I feel miserable. The people around me are worse off, but I'm only feeling bad because I can't help them. David's girlfriend broke up with him recently and his aunt died even more recently. Zac's got his usual issues (very long story. If you really want to know, get a drink and snack and sit in a comfy chair, it'll take a while). Ann's dealing with bad grades, a class she hates with every fiber of her being, and some other issues.
As much as I would love to get them back together and see him happy about that, David's single now. His aunt died two days before Christmas (not a damper on the fun at all, is it?). He seems to be doing ok, but for anyone who has read his blog or saw him for a while after that stuff happened, he's definitely been hit hard. He firmly denies this, of course (yes, I know you're gonna read this. That's why I'm saying it!)
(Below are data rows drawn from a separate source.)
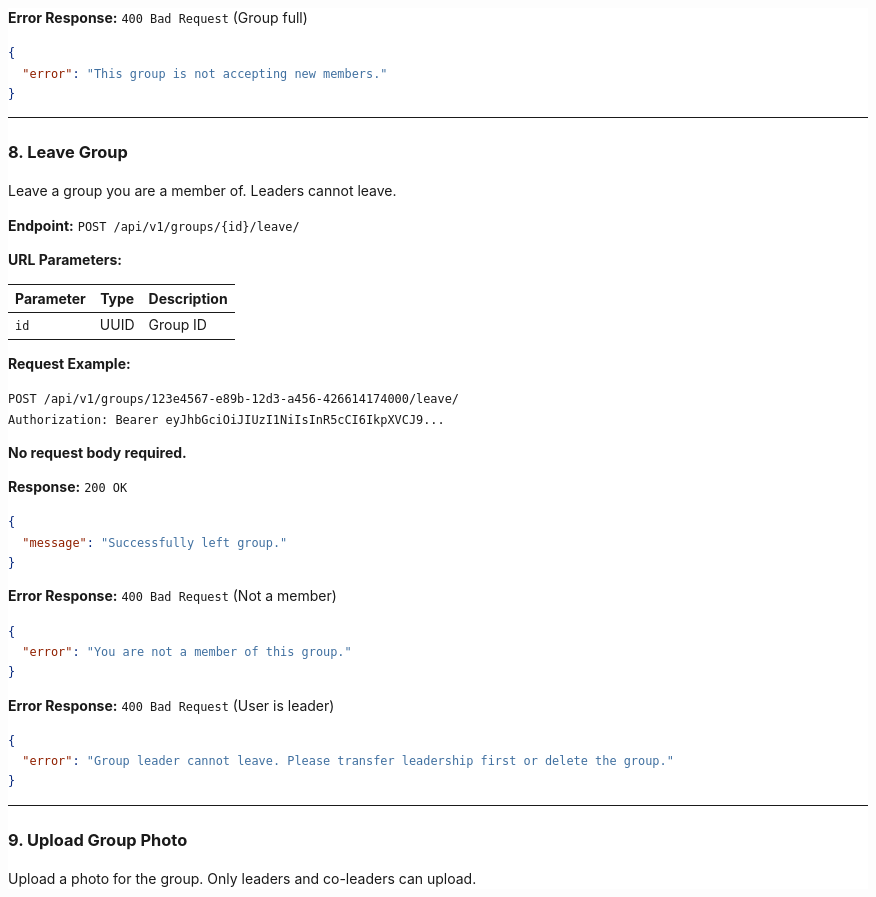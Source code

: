 **Error Response:** `400 Bad Request` (Group full)

```json
{
  "error": "This group is not accepting new members."
}
```

---

### 8. Leave Group

Leave a group you are a member of. Leaders cannot leave.

**Endpoint:** `POST /api/v1/groups/{id}/leave/`

**URL Parameters:**

| Parameter | Type | Description |
|-----------|------|-------------|
| `id` | UUID | Group ID |

**Request Example:**
```http
POST /api/v1/groups/123e4567-e89b-12d3-a456-426614174000/leave/
Authorization: Bearer eyJhbGciOiJIUzI1NiIsInR5cCI6IkpXVCJ9...
```

**No request body required.**

**Response:** `200 OK`

```json
{
  "message": "Successfully left group."
}
```

**Error Response:** `400 Bad Request` (Not a member)

```json
{
  "error": "You are not a member of this group."
}
```

**Error Response:** `400 Bad Request` (User is leader)

```json
{
  "error": "Group leader cannot leave. Please transfer leadership first or delete the group."
}
```

---

### 9. Upload Group Photo

Upload a photo for the group. Only leaders and co-leaders can upload.
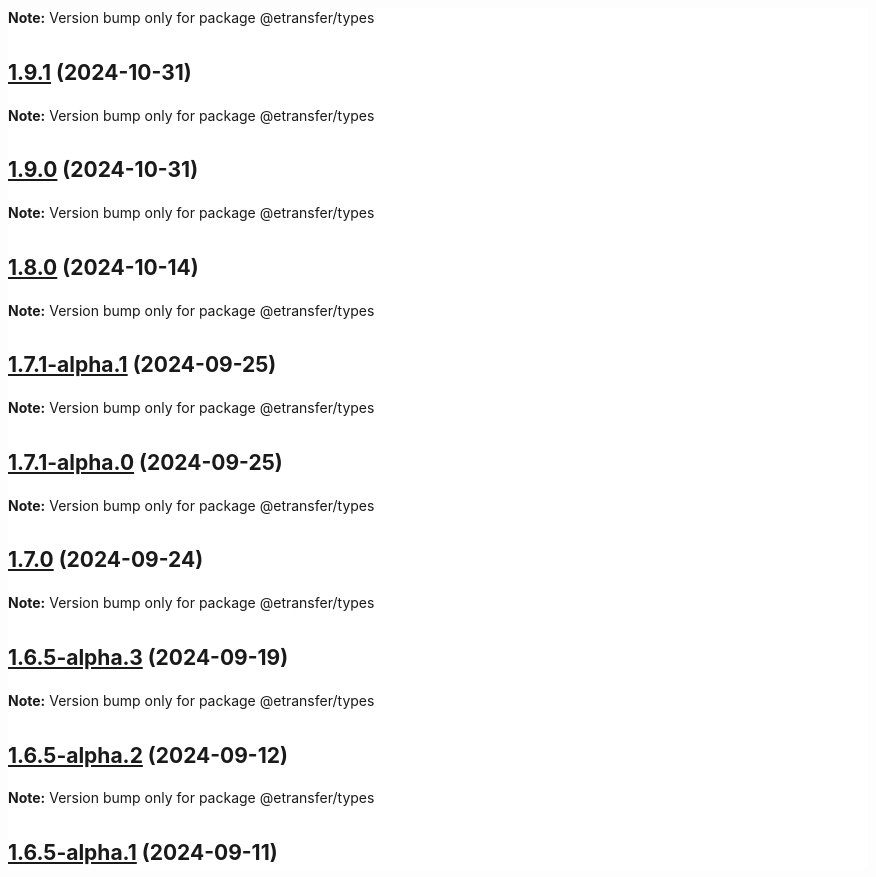 **Note:** Version bump only for package @etransfer/types

## [1.9.1](https://github.com/ETransferProject/etransfer-toolkit/compare/v1.9.0...v1.9.1) (2024-10-31)

**Note:** Version bump only for package @etransfer/types

## [1.9.0](https://github.com/ETransferProject/etransfer-toolkit/compare/v1.8.0...v1.9.0) (2024-10-31)

**Note:** Version bump only for package @etransfer/types

## [1.8.0](https://github.com/ETransferProject/etransfer-toolkit/compare/v1.7.1-alpha.1...v1.8.0) (2024-10-14)

**Note:** Version bump only for package @etransfer/types

## [1.7.1-alpha.1](https://github.com/ETransferProject/etransfer-toolkit/compare/v1.7.1-alpha.0...v1.7.1-alpha.1) (2024-09-25)

**Note:** Version bump only for package @etransfer/types

## [1.7.1-alpha.0](https://github.com/ETransferProject/etransfer-toolkit/compare/v1.7.0...v1.7.1-alpha.0) (2024-09-25)

**Note:** Version bump only for package @etransfer/types

## [1.7.0](https://github.com/ETransferProject/etransfer-toolkit/compare/v1.6.5-alpha.3...v1.7.0) (2024-09-24)

**Note:** Version bump only for package @etransfer/types

## [1.6.5-alpha.3](https://github.com/ETransferProject/etransfer-toolkit/compare/v1.6.5-alpha.2...v1.6.5-alpha.3) (2024-09-19)

**Note:** Version bump only for package @etransfer/types

## [1.6.5-alpha.2](https://github.com/ETransferProject/etransfer-toolkit/compare/v1.6.5-alpha.1...v1.6.5-alpha.2) (2024-09-12)

**Note:** Version bump only for package @etransfer/types

## [1.6.5-alpha.1](https://github.com/ETransferProject/etransfer-toolkit/compare/v1.6.5-alpha.0...v1.6.5-alpha.1) (2024-09-11)
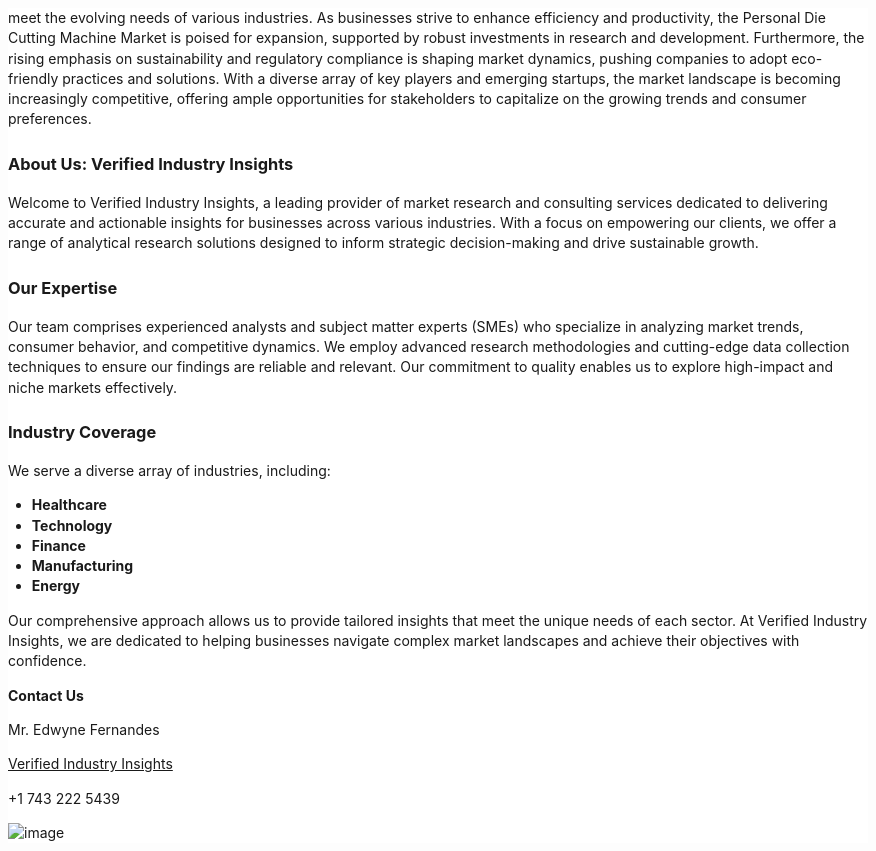 meet the evolving needs of various industries. As businesses strive to enhance efficiency and productivity, the Personal Die Cutting Machine Market is poised for expansion, supported by robust investments in research and development. Furthermore, the rising emphasis on sustainability and regulatory compliance is shaping market dynamics, pushing companies to adopt eco-friendly practices and solutions. With a diverse array of key players and emerging startups, the market landscape is becoming increasingly competitive, offering ample opportunities for stakeholders to capitalize on the growing trends and consumer preferences.</p><h3>About Us: Verified Industry Insights</h3><p>Welcome to Verified Industry Insights, a leading provider of market research and consulting services dedicated to delivering accurate and actionable insights for businesses across various industries. With a focus on empowering our clients, we offer a range of analytical research solutions designed to inform strategic decision-making and drive sustainable growth.</p><h3>Our Expertise</h3><p>Our team comprises experienced analysts and subject matter experts (SMEs) who specialize in analyzing market trends, consumer behavior, and competitive dynamics. We employ advanced research methodologies and cutting-edge data collection techniques to ensure our findings are reliable and relevant. Our commitment to quality enables us to explore high-impact and niche markets effectively.</p><h3>Industry Coverage</h3><p>We serve a diverse array of industries, including:</p><ul><li><strong>Healthcare</strong></li><li><strong>Technology</strong></li><li><strong>Finance</strong></li><li><strong>Manufacturing</strong></li><li><strong>Energy</strong></li></ul><p>Our comprehensive approach allows us to provide tailored insights that meet the unique needs of each sector. At Verified Industry Insights, we are dedicated to helping businesses navigate complex market landscapes and achieve their objectives with confidence.</p><p><strong>Contact Us</strong></p><p>Mr. Edwyne Fernandes</p><p><a href="https://www.verifiedindustryinsights.com/">Verified Industry Insights</a></p><p>+1 743 222 5439</p>
![image](https://github.com/user-attachments/assets/864206c3-545e-434e-bc24-6d40c3d6f1a3)

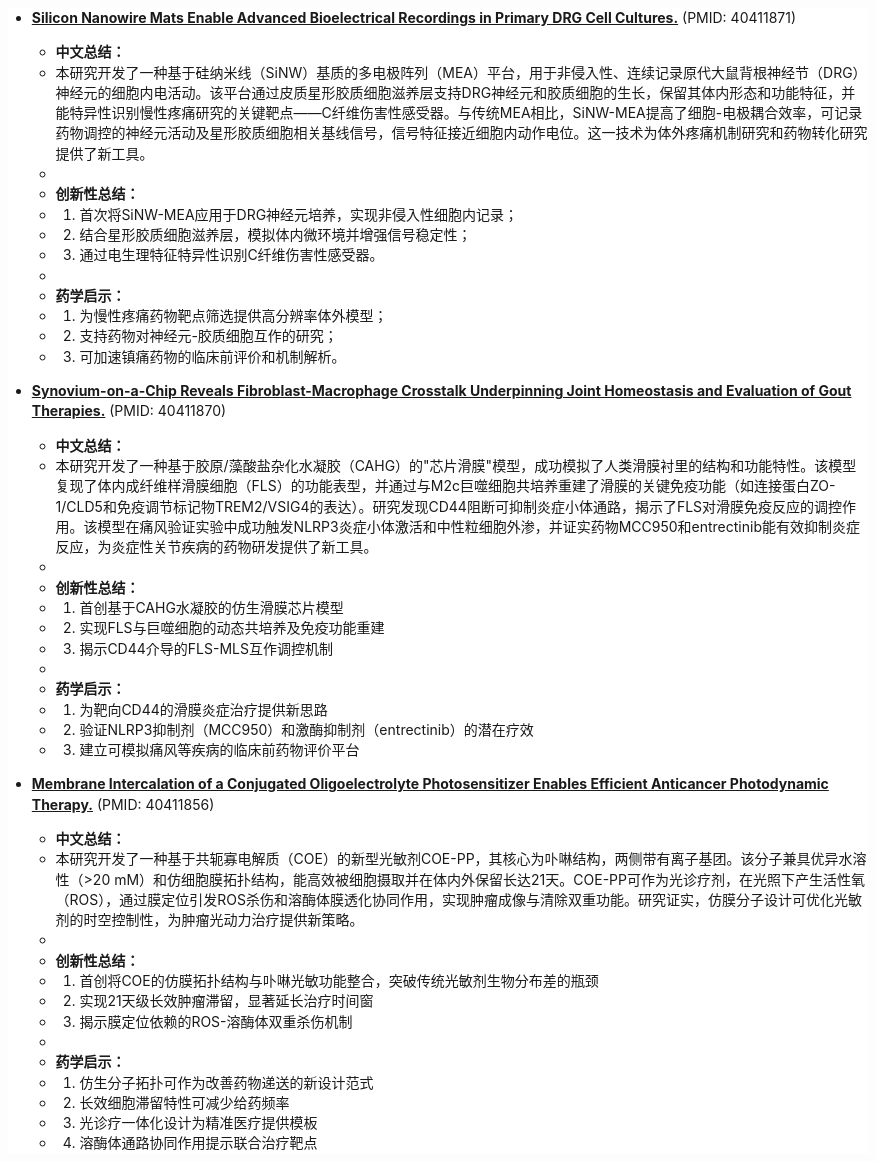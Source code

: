 *   **[Silicon Nanowire Mats Enable Advanced Bioelectrical Recordings in Primary DRG Cell Cultures.](https://pubmed.ncbi.nlm.nih.gov/40411871/)** (PMID: 40411871)
    *   **中文总结：**
    *   本研究开发了一种基于硅纳米线（SiNW）基质的多电极阵列（MEA）平台，用于非侵入性、连续记录原代大鼠背根神经节（DRG）神经元的细胞内电活动。该平台通过皮质星形胶质细胞滋养层支持DRG神经元和胶质细胞的生长，保留其体内形态和功能特征，并能特异性识别慢性疼痛研究的关键靶点——C纤维伤害性感受器。与传统MEA相比，SiNW-MEA提高了细胞-电极耦合效率，可记录药物调控的神经元活动及星形胶质细胞相关基线信号，信号特征接近细胞内动作电位。这一技术为体外疼痛机制研究和药物转化研究提供了新工具。
    *   
    *   **创新性总结：**
    *   1. 首次将SiNW-MEA应用于DRG神经元培养，实现非侵入性细胞内记录；
    *   2. 结合星形胶质细胞滋养层，模拟体内微环境并增强信号稳定性；
    *   3. 通过电生理特征特异性识别C纤维伤害性感受器。
    *   
    *   **药学启示：**
    *   1. 为慢性疼痛药物靶点筛选提供高分辨率体外模型；
    *   2. 支持药物对神经元-胶质细胞互作的研究；
    *   3. 可加速镇痛药物的临床前评价和机制解析。

*   **[Synovium-on-a-Chip Reveals Fibroblast-Macrophage Crosstalk Underpinning Joint Homeostasis and Evaluation of Gout Therapies.](https://pubmed.ncbi.nlm.nih.gov/40411870/)** (PMID: 40411870)
    *   **中文总结：**
    *   本研究开发了一种基于胶原/藻酸盐杂化水凝胶（CAHG）的"芯片滑膜"模型，成功模拟了人类滑膜衬里的结构和功能特性。该模型复现了体内成纤维样滑膜细胞（FLS）的功能表型，并通过与M2c巨噬细胞共培养重建了滑膜的关键免疫功能（如连接蛋白ZO-1/CLD5和免疫调节标记物TREM2/VSIG4的表达）。研究发现CD44阻断可抑制炎症小体通路，揭示了FLS对滑膜免疫反应的调控作用。该模型在痛风验证实验中成功触发NLRP3炎症小体激活和中性粒细胞外渗，并证实药物MCC950和entrectinib能有效抑制炎症反应，为炎症性关节疾病的药物研发提供了新工具。
    *   
    *   **创新性总结：**
    *   1. 首创基于CAHG水凝胶的仿生滑膜芯片模型
    *   2. 实现FLS与巨噬细胞的动态共培养及免疫功能重建
    *   3. 揭示CD44介导的FLS-MLS互作调控机制
    *   
    *   **药学启示：**
    *   1. 为靶向CD44的滑膜炎症治疗提供新思路
    *   2. 验证NLRP3抑制剂（MCC950）和激酶抑制剂（entrectinib）的潜在疗效
    *   3. 建立可模拟痛风等疾病的临床前药物评价平台

*   **[Membrane Intercalation of a Conjugated Oligoelectrolyte Photosensitizer Enables Efficient Anticancer Photodynamic Therapy.](https://pubmed.ncbi.nlm.nih.gov/40411856/)** (PMID: 40411856)
    *   **中文总结：**
    *   本研究开发了一种基于共轭寡电解质（COE）的新型光敏剂COE-PP，其核心为卟啉结构，两侧带有离子基团。该分子兼具优异水溶性（>20 mM）和仿细胞膜拓扑结构，能高效被细胞摄取并在体内外保留长达21天。COE-PP可作为光诊疗剂，在光照下产生活性氧（ROS），通过膜定位引发ROS杀伤和溶酶体膜透化协同作用，实现肿瘤成像与清除双重功能。研究证实，仿膜分子设计可优化光敏剂的时空控制性，为肿瘤光动力治疗提供新策略。
    *   
    *   **创新性总结：**
    *   1. 首创将COE的仿膜拓扑结构与卟啉光敏功能整合，突破传统光敏剂生物分布差的瓶颈
    *   2. 实现21天级长效肿瘤滞留，显著延长治疗时间窗
    *   3. 揭示膜定位依赖的ROS-溶酶体双重杀伤机制
    *   
    *   **药学启示：**
    *   1. 仿生分子拓扑可作为改善药物递送的新设计范式
    *   2. 长效细胞滞留特性可减少给药频率
    *   3. 光诊疗一体化设计为精准医疗提供模板
    *   4. 溶酶体通路协同作用提示联合治疗靶点
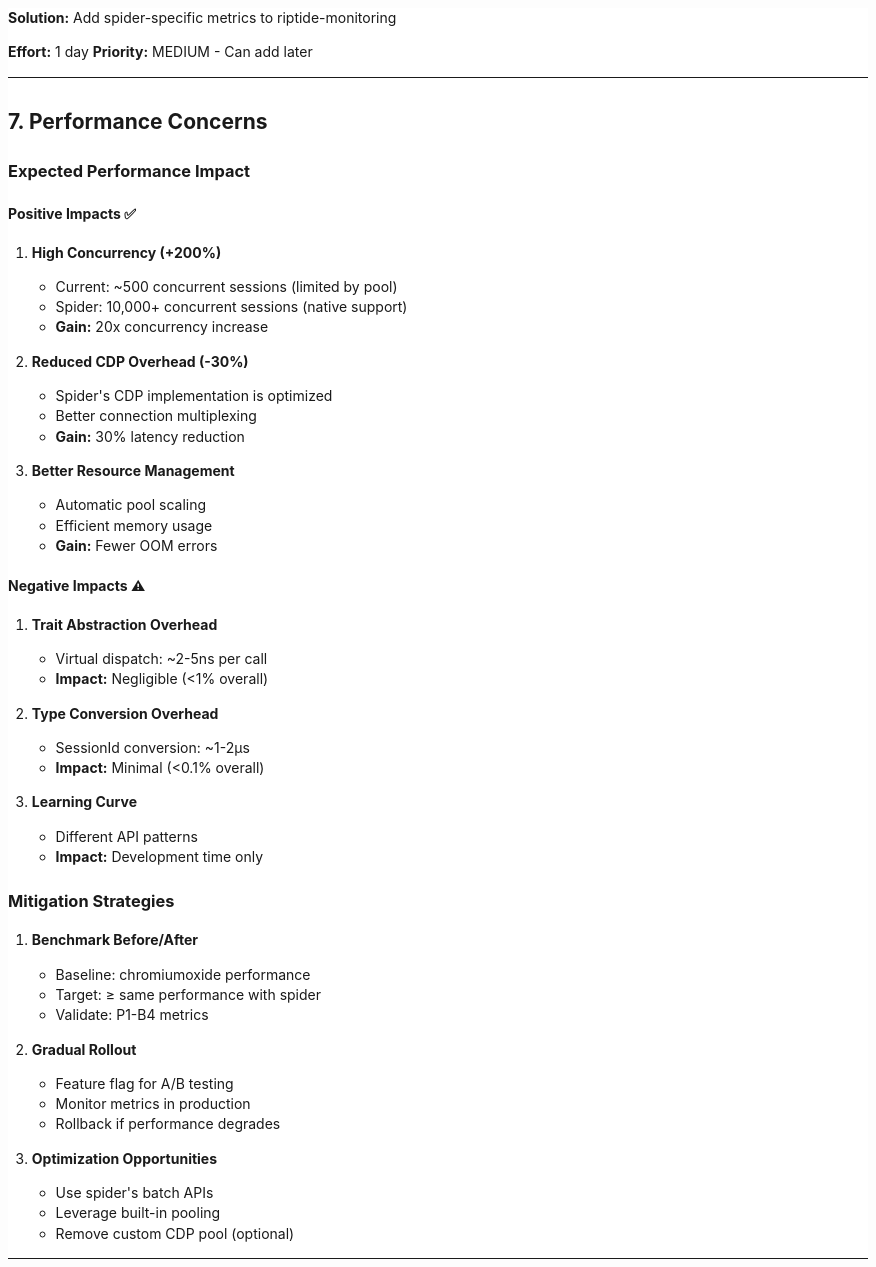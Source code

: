 **Solution:** Add spider-specific metrics to riptide-monitoring

**Effort:** 1 day
**Priority:** MEDIUM - Can add later

---

## 7. Performance Concerns

### Expected Performance Impact

#### Positive Impacts ✅

1. **High Concurrency (+200%)**
   - Current: ~500 concurrent sessions (limited by pool)
   - Spider: 10,000+ concurrent sessions (native support)
   - **Gain:** 20x concurrency increase

2. **Reduced CDP Overhead (-30%)**
   - Spider's CDP implementation is optimized
   - Better connection multiplexing
   - **Gain:** 30% latency reduction

3. **Better Resource Management**
   - Automatic pool scaling
   - Efficient memory usage
   - **Gain:** Fewer OOM errors

#### Negative Impacts ⚠️

1. **Trait Abstraction Overhead**
   - Virtual dispatch: ~2-5ns per call
   - **Impact:** Negligible (<1% overall)

2. **Type Conversion Overhead**
   - SessionId conversion: ~1-2µs
   - **Impact:** Minimal (<0.1% overall)

3. **Learning Curve**
   - Different API patterns
   - **Impact:** Development time only

### Mitigation Strategies

1. **Benchmark Before/After**
   - Baseline: chromiumoxide performance
   - Target: ≥ same performance with spider
   - Validate: P1-B4 metrics

2. **Gradual Rollout**
   - Feature flag for A/B testing
   - Monitor metrics in production
   - Rollback if performance degrades

3. **Optimization Opportunities**
   - Use spider's batch APIs
   - Leverage built-in pooling
   - Remove custom CDP pool (optional)

---
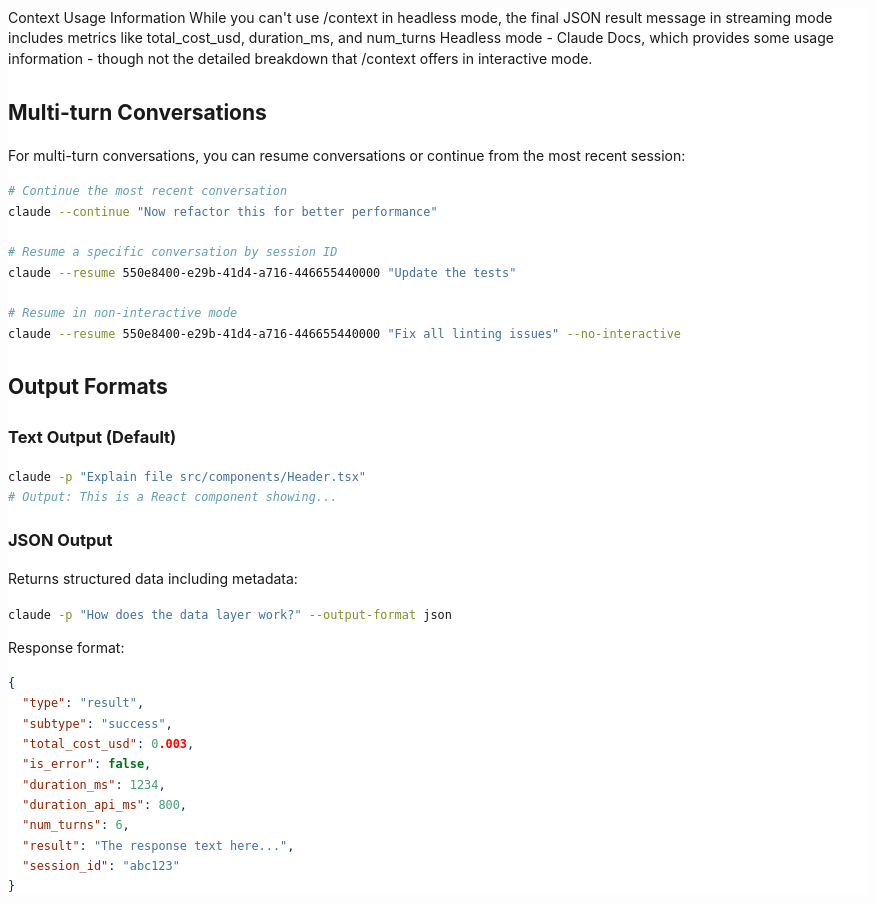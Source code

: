 Context Usage Information
While you can't use /context in headless mode, the final JSON result message in streaming mode includes metrics like total_cost_usd, duration_ms, and num_turns Headless mode - Claude Docs, which provides some usage information - though not the detailed breakdown that /context offers in interactive mode.

## Multi-turn Conversations

For multi-turn conversations, you can resume conversations or continue from the most recent session:

```bash
# Continue the most recent conversation
claude --continue "Now refactor this for better performance"

# Resume a specific conversation by session ID
claude --resume 550e8400-e29b-41d4-a716-446655440000 "Update the tests"

# Resume in non-interactive mode
claude --resume 550e8400-e29b-41d4-a716-446655440000 "Fix all linting issues" --no-interactive
```

## Output Formats

### Text Output (Default)

```bash
claude -p "Explain file src/components/Header.tsx"
# Output: This is a React component showing...
```

### JSON Output

Returns structured data including metadata:

```bash
claude -p "How does the data layer work?" --output-format json
```

Response format:
```json
{
  "type": "result",
  "subtype": "success",
  "total_cost_usd": 0.003,
  "is_error": false,
  "duration_ms": 1234,
  "duration_api_ms": 800,
  "num_turns": 6,
  "result": "The response text here...",
  "session_id": "abc123"
}
```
Zac's issues are his own. Like I said, it would take a long time to tell all about it. Just know that he's never gotten over them and likely never will.
Ann's been going through a lot of stuff. I know about this stuff. She doesn't really want help, which makes me feel bad that she won't let me help, but I let it go. She, like me (not on purpose, I can say with complete honesty), is having some problems with grades. While I'm barely passing, she's doing better, but its still not something she likes (I don't like mine any better, but I guess I'm just more mellow or something o_O). The class she doesn't want is Spanish 5, something that I'll have to take next year (I didn't take it this year, but I have to before I graduate). Well, she's not doing so hot in that (I likely won't either, because I don't get Spanish any better than she does). And on top of all that, she's got some issues at home.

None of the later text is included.